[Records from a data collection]
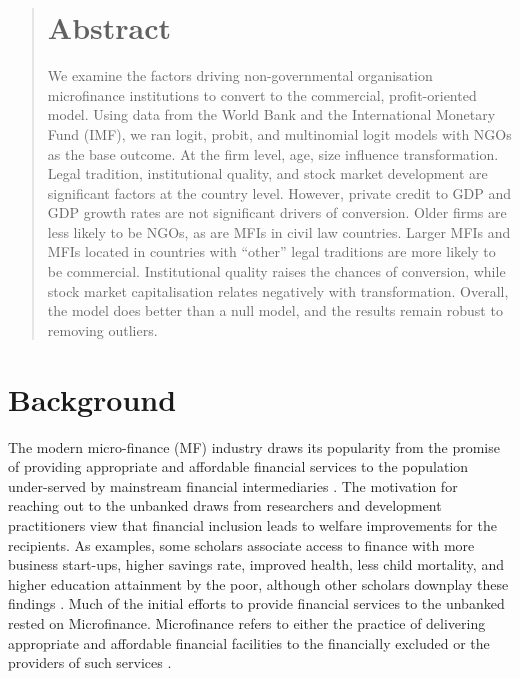 \documentclass[a4paper, nobind]{templates/ociamthesis}
\begin{document}
\begin{quote}
\hypertarget{abstract}{%
\section{\texorpdfstring{\textbf{Abstract}}{Abstract}}\label{abstract}}

We examine the factors driving non-governmental organisation microfinance institutions to convert to the commercial, profit-oriented model. Using data from the World Bank and the International Monetary Fund (IMF), we ran logit, probit, and multinomial logit models with NGOs as the base outcome. At the firm level, age, size influence transformation. Legal tradition, institutional quality, and stock market development are significant factors at the country level. However, private credit to GDP and GDP growth rates are not significant drivers of conversion. Older firms are less likely to be NGOs, as are MFIs in civil law countries. Larger MFIs and MFIs located in countries with ``other'' legal traditions are more likely to be commercial. Institutional quality raises the chances of conversion, while stock market capitalisation relates negatively with transformation. Overall, the model does better than a null model, and the results remain robust to removing outliers.
\end{quote}

\hypertarget{background}{%
\section{\texorpdfstring{\textbf{Background}}{Background}}\label{background}}

The modern micro-finance (MF) industry draws its popularity from the promise of providing appropriate and affordable financial services to the population under-served by mainstream financial intermediaries \autocite{morduch1999microfinance,morduch2000microfinance}. The motivation for reaching out to the unbanked draws from researchers and development practitioners view that financial inclusion leads to welfare improvements for the recipients. As examples, some scholars associate access to finance with more business start-ups, higher savings rate, improved health, less child mortality, and higher education attainment by the poor, although other scholars downplay these findings \autocite{klapper2015role,o2017systematic,shahriar2017lender}. Much of the initial efforts to provide financial services to the unbanked rested on Microfinance. Microfinance refers to either the practice of delivering appropriate and affordable financial facilities to the financially excluded or the providers of such services \autocite{ledgerwood2006transforming}.
\end{document}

(Exercise details): Reproduce the entries above exactly, without images.

(Solution for this exercise):
 \documentclass[a4paper, nobind]{templates/ociamthesis}
\begin{document}
\begin{quote}
\hypertarget{abstract}{%
\section{\texorpdfstring{\textbf{Abstract}}{Abstract}}\label{abstract}}

We examine the factors driving non-governmental organisation microfinance institutions to convert to the commercial, profit-oriented model. Using data from the World Bank and the International Monetary Fund (IMF), we ran logit, probit, and multinomial logit models with NGOs as the base outcome. At the firm level, age, size influence transformation. Legal tradition, institutional quality, and stock market development are significant factors at the country level. However, private credit to GDP and GDP growth rates are not significant drivers of conversion. Older firms are less likely to be NGOs, as are MFIs in civil law countries. Larger MFIs and MFIs located in countries with ``other'' legal traditions are more likely to be commercial. Institutional quality raises the chances of conversion, while stock market capitalisation relates negatively with transformation. Overall, the model does better than a null model, and the results remain robust to removing outliers.
\end{quote}

\hypertarget{background}{%
\section{\texorpdfstring{\textbf{Background}}{Background}}\label{background}}

The modern micro-finance (MF) industry draws its popularity from the promise of providing appropriate and affordable financial services to the population under-served by mainstream financial intermediaries \autocite{morduch1999microfinance,morduch2000microfinance}. The motivation for reaching out to the unbanked draws from researchers and development practitioners view that financial inclusion leads to welfare improvements for the recipients. As examples, some scholars associate access to finance with more business start-ups, higher savings rate, improved health, less child mortality, and higher education attainment by the poor, although other scholars downplay these findings \autocite{klapper2015role,o2017systematic,shahriar2017lender}. Much of the initial efforts to provide financial services to the unbanked rested on Microfinance. Microfinance refers to either the practice of delivering appropriate and affordable financial facilities to the financially excluded or the providers of such services \autocite{ledgerwood2006transforming}.
\end{document}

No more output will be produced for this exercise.